The problem I foresee is what if someone clicks to go to the hosted pay page, and then for some legitimate or nefarious reason changes the shopping cart contents in another tab. I had initially planned that when the hosted pay page redirects back to my receipt page I would then INSERT the order into my database. But, if the session is changed at that point, the order will be different from the total cost charged.
What would be a solution to this problem. I can see this sort of thing being an issue for all cart systems, so I'm wondering how they do it.
Maybe when the user clicks the button to go to the hosted paypage I can make a temporary order entry in a temp_order table in the database, and then when the payment goes through I can transfer that temp record into the permanent record table? That way I don't insert the record from the session information that has changed. But if I have to POST to the hosted pay page, where do I have the opportunity to save the shopping cart to the temp table?
Also, the temp order id must be unique across both temp and permanent tables since I don't want any overlap.
Lastly, I should want to clear the temp order table frequently as they are just temp records. Some might not go through as the user could change their mind on the hosted pay page.
I'm really confused as to what I should do!
I see no need to create a separate table. Just add one column into existing table, say, payment_in_progress and analyse it when client submits any changes to the cart.
The requirement to clear out unprocessed outdated orders remains
When the payment gateway returns just store the amount received against the shopping cart and if the amount received is less then the total, put them back onto the payment page, showing the outstanding balance left to pay.

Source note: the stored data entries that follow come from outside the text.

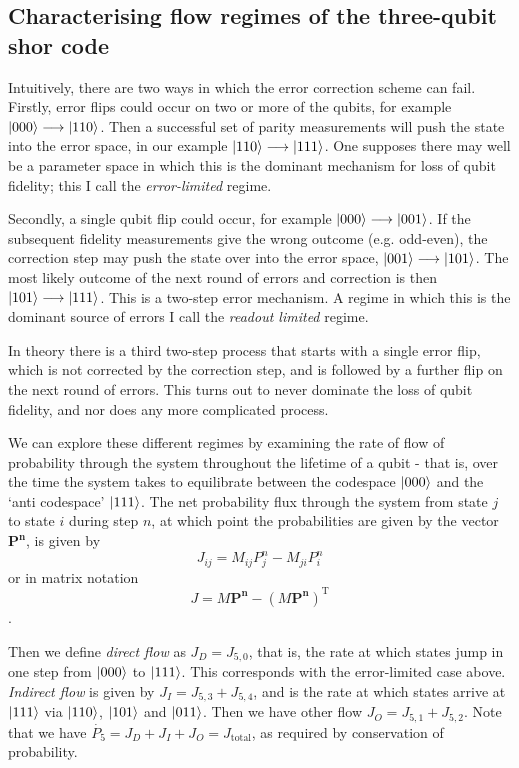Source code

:\documentclass{report}
\begin{document}
\begin{appendices}
\chapter{Characterising flow regimes of the three-qubit shor code}
\label{appendix:flowanalysis}
Intuitively, there are two ways in which the error correction scheme can fail. Firstly, error flips could occur on two or more of the qubits, for example $\ket{000} \longrightarrow \ket{110}$. Then a successful set of parity measurements will push the state into the error space, in our example $\ket{110} \longrightarrow \ket{111}$. One supposes there may well be a parameter space in which this is the dominant mechanism for loss of qubit fidelity; this I call the \textit{error-limited} regime.

Secondly, a single qubit flip could occur, for example $\ket{000} \longrightarrow \ket{001}$. If the subsequent fidelity measurements give the wrong outcome (e.g. odd-even), the correction step may push the state over into the error space, $\ket{001} \longrightarrow \ket{101}$. The most likely outcome of the next round of errors and correction is then $\ket{101} \longrightarrow \ket{111}$. This is a two-step error mechanism. A regime in which this is the dominant source of errors I call the \textit{readout limited} regime.

In theory there is a third two-step process that starts with a single error flip, which is not corrected by the correction step, and is followed by a further flip on the next round of errors. This turns out to never dominate the loss of qubit fidelity, and nor does any more complicated process.

We can explore these different regimes by examining the rate of flow of probability through the system throughout the lifetime of a qubit - that is, over the time the system takes to equilibrate between the codespace $\ket{000}$ and the `anti codespace' $\ket{111}$. The net probability flux through the system from state $j$ to state $i$ during step $n$, at which point the probabilities are given by the vector $\mathbf{P^n}$, is given by
\begin{equation*}
    J_{ij} = M_{ij}P^n_j - M_{ji} P^n_i
\end{equation*}
or in matrix notation
\begin{equation*}
    J = M\mathbf{P^n} - (M \mathbf{P^n})^\mathrm{T}
\end{equation*}.

Then we define \textit{direct flow} as $J_D = J_{5,0}$, that is, the rate at which states jump in one step from $\ket{000}$ to $\ket{111}$. This corresponds with the error-limited case above. \textit{Indirect flow} is given by $J_I = J_{5,3} + J_{5,4}$, and is the rate at which states arrive at $\ket{111}$ via $\ket{110}$, $\ket{101}$ and $\ket{011}$. Then we have other flow $J_O = J_{5,1} + J_{5,2}$. Note that we have $\dot{P_5} = J_D + J_I + J_O = J_\mathrm{total}$, as required by conservation of probability.


\end{appendices}
\end{document}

Unless the payment system returns control to your website before final processing of the order, e.g. like PayPal Express Checkout, there is no way to stay in control of the checkout process. One-way checkout systems are really meant to be one-way. Follow-up management is manual (by a payment receipt) or handled by server to server notifications.
Posting directly to the payment site is not going to give you any control once you submit away to the other website. Probably the best case scenario is you submit the order to your website as an UNPAID order into your database, then provide a page that says "You're almost finished. Continue to payment." -- At this point, you should have also emptied the customer's cart so they cannot change anything about the order in process (which is already in your DB). When the payment system redirects back to your website, you will simply look for the unpaid order and mark it paid. It would also be a good idea to verify the payment amount, just in case the user modified the POST data in an effort to pay less.
EDIT:
You might really be in need of a payment gateway solution that gives you more control over the checkout process. Your concerns are real, but they are not typically addressed adequately using payment flows that send the user directly away from your website without first setting up the transaction server-side.